リフトアップしなくてもファンモーターの交換はできるようですが、腰痛持ちの僕はそんなとこでは頑張りません。
最近ではラチェットレンチを「カリカリカリ」とやるのも億劫なので、電動ラチェットで「ガガガガガ」と手早くボルトを緩めてやって同じ姿勢を維持する時間を短縮して作業をしています。
コアサポートは外しやすかった
ラジエーターを上から固定させているコアサポートを左右で4本のボルトで留めているだけなのでわりと簡単に浮かせることができます。
ボンネットのキャッチ周辺も外してしまえばまるごと上にずらすことができるので、ラジエーターのアッパーホースを外してエアクリーナーのケースを浮かせていきます。
あとはラジエーターを前側に倒すようにしてスペースを作ればファンシュラウドを引き出すことができます。
ファンが外れた原因は不明
ファンが外れたことでラジーエターのコアの部分に傷が入ってしまっていますが、お客様の「修理費用は最低限で」という依頼もあったのでそのまま再使用することにします。
コアの部分は柔らかいアルミでできているのですぐに変形してしまうものの意外と水漏れにならないことが多いです。
緩み止めが塗ってあるが緩んだ?
ファンとファンモーターを固定するためのナットはアンダーカバーの上に落ち込んでいましたが、ロックタイトのような緩み止めが塗ってあるように見られます。
なぜ緩んでしまったのかは不明ですが「緩み止め的な」ものを塗って組付け、無事にエアコンも冷えるようになり作業は完了をなりました。

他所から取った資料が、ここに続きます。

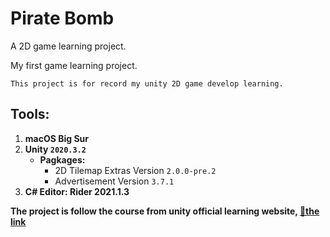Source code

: # Pirate Bomb

A 2D game learning project.

My first game learning project.

```
This project is for record my unity 2D game develop learning.
```


## Tools:
1. **macOS Big Sur**
2. **Unity `2020.3.2`**
    - **Pagkages:**
        + 2D Tilemap Extras Version `2.0.0-pre.2`
        + Advertisement Version `3.7.1 `
3. **C# Editor: Rider 2021.1.3**


**The project is follow the course from unity official learning website, [🔗the link](https://learn.u3d.cn/tutorial/2d-mobile-mstudio)**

シュラウドにはファンの回転方向が表記されていますが、正回転するモーターに対して正回転するナットで固定しているというのが少し気持ち悪いです。
家電の扇風機なら
逆ネジでファンを固定しているのにね。
最後に電動ファンモーターの交換費用をざっくりと
E11型ノートの電動ファンモーターを交換するだけのケースではバンパーの脱着は必要なく比較的に作業性はいい方でした。
ファンモーター | 税込みで約20,000円 |
交換費用 | 12,000円 |
クーラント | 少量なのでサービス |
※ただし交換費用に関しては整備工場で数千円の違いはあります。
予防整備にコストをかけるのもあり
真夏の車内、エアコンが効かない状況というのは健康を損ねるというよりも、小さなお子様やお年寄りだけでなく、体力が消耗している大人でも熱中症になるリスクがあります。
エアコンを多用するシーズンに入る前にクーラーの状態などを点検してもらうのも大事です。
もしも車検の一年前くらいの時期と重なるなら、法定点検を依頼するついでにエアコン全般のチェックを依頼してみるのもいいでしょう。
コメント
社用車で現在E12ノートを7台ほど使っていますが年間走行距離が多いのもあって毎年2台は重整備に入っています・・・
エアコンや冬場はエンジンの起動不良など
ちなみにエンジンは取引整備工場では原因不明(-20度と厳寒のため?)といったような具合です
数台をライズ?ロッキー?に替える模様
(私が乗るわけではないですが)1Lターボとか冬大丈夫なのかと不安ですが・・・
タカハシ様
>社用車で現在E12ノートを7台ほど使っていますが
>年間走行距離が多いのもあって
>毎年2台は重整備に入っています・・・
>エアコンや冬場はエンジンの起動不良など
↑
重整備・・・どんな整備でしょうか。
エンジンやミッションの載せ替えとか・・?
どちらにせよ走行距離が多いと整備する頻度を増えてしまいますよね。
それに厳寒の状況ではメーカーの想定していないトラブルも発生するのかも。
今年はミッションの載せ替えがあったようです
エアコンは毎年1~2台何かしか壊れるのでファンやコンプレッサー、ガス漏れなど
私のエクストレイルも一昨年、昨年と冷房が効かない、エアコンの操作盤が動かないなど
年数経っているのもあるので仕方ないかと思っていますが・・・
タカハシ様
ミッション載せ替えとはなかなかの作業ですね。
会社の車なのでコスパは大事ですが、買い替え費用との兼ね合いで重整備にもなりますよね。